The same company, the same people who have brought me so much joy caused indescribable pain for others. Now, like everyone else who has realised the extent of the wrestling industry’s culture of abuse and complicity, I’m looking back on King of Trios and every wrestling memory I have, trying to process just how many people were denied the same happiness.
Those memories are tainted now. If wrestling can’t love all of us, it doesn’t love any of us.
The sheer scale of the exploitation that has been going on for years in virtually every promotion is hard to understand. Looking back on every dark joke and off-hand comment you heard in the pub is equally difficult; it tells you just how much abuse was an open secret. But, “that’s wrestling, innit”?
As fans, we are left confronting issues that we might have suspected or feared but can no longer ignore. It’s one thing to be wary about who and what you support in the future, but imagining what your money might have already helped to perpetuate is entirely different. Can you take anything positive now from those formerly happy times?
Now I’m looking back on King of Trios, I’m re-evaluating what really made that weekend special. Yes, you go to wrestling shows because you hope the matches will deliver. But what makes the best ones special is the overwhelming sense of passion that comes as much from the fans as from the talent.

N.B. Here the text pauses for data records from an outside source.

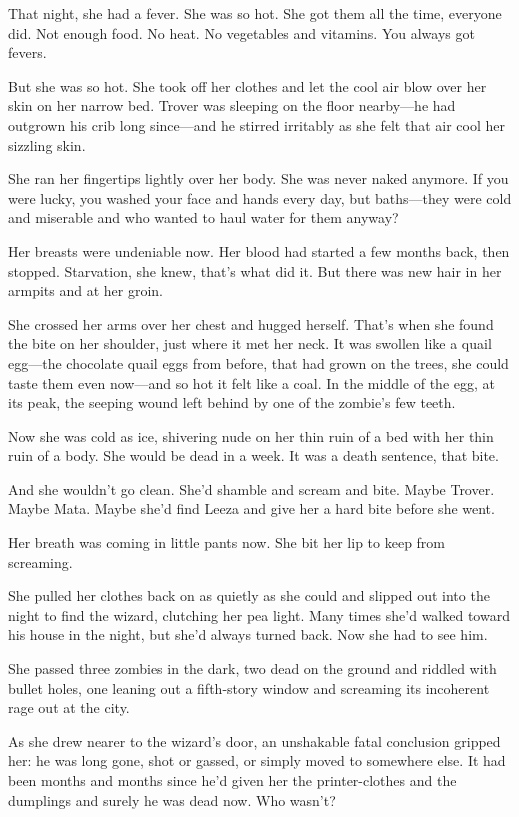 That night, she had a fever. She was so hot. She got them all the
time, everyone did. Not enough food. No heat. No vegetables and
vitamins. You always got fevers.

But she was so hot. She took off her clothes and let the cool air
blow over her skin on her narrow bed. Trover was sleeping on the
floor nearby—he had outgrown his crib long since—and he stirred
irritably as she felt that air cool her sizzling skin.

She ran her fingertips lightly over her body. She was never naked
anymore. If you were lucky, you washed your face and hands every
day, but baths—they were cold and miserable and who wanted to haul
water for them anyway?

Her breasts were undeniable now. Her blood had started a few months
back, then stopped. Starvation, she knew, that’s what did it. But
there was new hair in her armpits and at her groin.

She crossed her arms over her chest and hugged herself. That’s when
she found the bite on her shoulder, just where it met her neck. It
was swollen like a quail egg—the chocolate quail eggs from before,
that had grown on the trees, she could taste them even now—and so
hot it felt like a coal. In the middle of the egg, at its peak, the
seeping wound left behind by one of the zombie’s few teeth.

Now she was cold as ice, shivering nude on her thin ruin of a bed
with her thin ruin of a body. She would be dead in a week. It was a
death sentence, that bite.

And she wouldn’t go clean. She’d shamble and scream and bite. Maybe
Trover. Maybe Mata. Maybe she’d find Leeza and give her a hard bite
before she went.

Her breath was coming in little pants now. She bit her lip to keep
from screaming.

She pulled her clothes back on as quietly as she could and slipped
out into the night to find the wizard, clutching her pea light.
Many times she’d walked toward his house in the night, but she’d
always turned back. Now she had to see him.

She passed three zombies in the dark, two dead on the ground and
riddled with bullet holes, one leaning out a fifth-story window and
screaming its incoherent rage out at the city.

As she drew nearer to the wizard’s door, an unshakable fatal
conclusion gripped her: he was long gone, shot or gassed, or simply
moved to somewhere else. It had been months and months since he’d
given her the printer-clothes and the dumplings and surely he was
dead now. Who wasn’t?

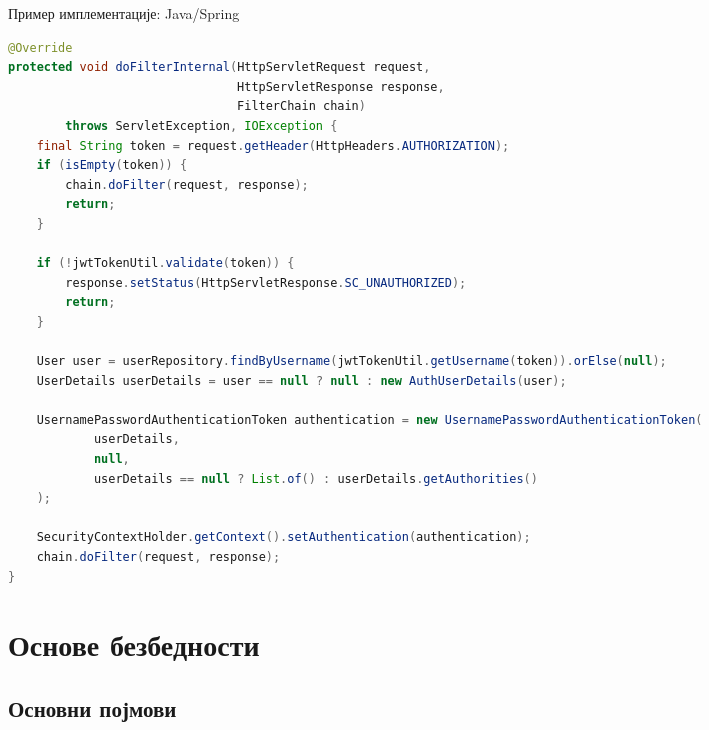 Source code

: \documentclass[aspectratio=169]{beamer}
\begin{document}
    \begin{frame}[fragile]{Пример имплементације: Java/Spring}
        \begin{adjustbox}{width=\textwidth,height=0.4\textheight,keepaspectratio}
            \begin{lstlisting}[language=java]
@Override
protected void doFilterInternal(HttpServletRequest request,
                                HttpServletResponse response,
                                FilterChain chain)
        throws ServletException, IOException {
    final String token = request.getHeader(HttpHeaders.AUTHORIZATION);
    if (isEmpty(token)) {
        chain.doFilter(request, response);
        return;
    }

    if (!jwtTokenUtil.validate(token)) {
        response.setStatus(HttpServletResponse.SC_UNAUTHORIZED);
        return;
    }

    User user = userRepository.findByUsername(jwtTokenUtil.getUsername(token)).orElse(null);
    UserDetails userDetails = user == null ? null : new AuthUserDetails(user);

    UsernamePasswordAuthenticationToken authentication = new UsernamePasswordAuthenticationToken(
            userDetails,
            null,
            userDetails == null ? List.of() : userDetails.getAuthorities()
    );

    SecurityContextHolder.getContext().setAuthentication(authentication);
    chain.doFilter(request, response);
}
            \end{lstlisting}
        \end{adjustbox}
    \end{frame}
    
    \section{Основе безбедности}
    \subsection[]{Основни појмови}
    
\end{document}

A room full of people who wanted to dive into a shared universe where a woman can jump off a castle and play Uno with a hawk from the year 2000 in the same weekend. People I barely knew whom I’ve chatted to at every show ever since. Eagerness to join in and be friends, even for a night. We could have been watching Troll 2 and as long as we all wanted to be there we could have had just as good a time.
It wasn’t wrestling that loved me back – it was the community we brought to it. No promoter, no predatory trainer can take that from us, nor can any one person save it. If we want to salvage anything from those times, it’s our job now to take care of that community and shape wrestling into an industry that is worthy of it.